All candidates are certainly leaving no stone unturned to woo the voters — touching the feet of elderly voters, shaking hands with men, lifting babies and young children and kissing and hugging them.

Satire videos by the social media teams of the candidates are the flavour of the day.

In an effort to support Manpreet, BJP’s Punjab affairs in-charge and former Gujarat Chief Minister Vijay Rupani toured Gidderbaha today.

Amrita Warring has been holding small meetings across the constituency. Typically, she starts by asking people, “Who is coming to power in 2027?” When her audience responds by saying, “Congress,” she replies, “let’s start with Gidderbaha.”

For the longest time in recent months, Amrita Warring refused to come clean on her political ambitions.

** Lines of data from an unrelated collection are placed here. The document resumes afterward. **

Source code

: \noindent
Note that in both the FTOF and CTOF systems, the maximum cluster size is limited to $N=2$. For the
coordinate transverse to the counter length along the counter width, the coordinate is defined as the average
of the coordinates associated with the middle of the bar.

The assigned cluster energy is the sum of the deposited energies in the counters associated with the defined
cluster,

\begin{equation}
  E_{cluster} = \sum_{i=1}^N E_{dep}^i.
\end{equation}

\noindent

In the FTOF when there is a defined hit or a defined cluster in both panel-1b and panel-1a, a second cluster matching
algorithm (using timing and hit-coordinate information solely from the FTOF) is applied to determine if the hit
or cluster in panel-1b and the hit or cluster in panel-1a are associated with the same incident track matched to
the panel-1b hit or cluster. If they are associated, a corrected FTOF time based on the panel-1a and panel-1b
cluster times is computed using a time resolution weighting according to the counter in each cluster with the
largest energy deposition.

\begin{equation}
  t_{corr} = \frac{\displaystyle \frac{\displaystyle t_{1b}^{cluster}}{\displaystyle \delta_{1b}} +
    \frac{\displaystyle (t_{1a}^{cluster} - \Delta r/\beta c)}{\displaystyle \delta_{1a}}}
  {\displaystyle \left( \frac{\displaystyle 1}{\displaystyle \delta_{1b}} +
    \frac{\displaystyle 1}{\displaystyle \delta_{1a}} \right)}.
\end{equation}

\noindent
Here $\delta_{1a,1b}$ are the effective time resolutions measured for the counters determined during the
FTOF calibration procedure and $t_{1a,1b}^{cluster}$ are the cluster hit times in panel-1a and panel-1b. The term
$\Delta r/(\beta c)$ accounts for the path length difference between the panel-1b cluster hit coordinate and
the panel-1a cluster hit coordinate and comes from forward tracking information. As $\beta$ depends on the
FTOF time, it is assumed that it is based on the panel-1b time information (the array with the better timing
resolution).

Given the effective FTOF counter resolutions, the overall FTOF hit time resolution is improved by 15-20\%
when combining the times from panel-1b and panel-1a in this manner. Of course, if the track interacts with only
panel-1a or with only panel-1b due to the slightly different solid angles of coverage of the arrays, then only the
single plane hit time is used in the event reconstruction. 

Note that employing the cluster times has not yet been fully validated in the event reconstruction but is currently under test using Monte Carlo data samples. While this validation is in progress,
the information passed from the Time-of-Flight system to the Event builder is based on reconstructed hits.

Political observers say one reason why her Ludhiana MP-husband is pulling out all the stops in Gidderbaha is because in 2019, when he fought the Bathinda Lok Sabha election against SAD’s Harsimrat Badal, wife to Sukhbir Badal, he lost by nearly 20,000 votes.

At the time, Raja Warring had accused the Badals, both Sukhbir and Manpreet, of being hand in glove with each other.

It didn’t help when Warring was made state Congress president in 2023 — Manpreet, it was said, felt sidelined. Soon enough, he had joined the BJP.

But some worried Congressmen today point to the “tacit understanding” between the two, asking why SAD has still not fielded a candidate for Gidderbaha.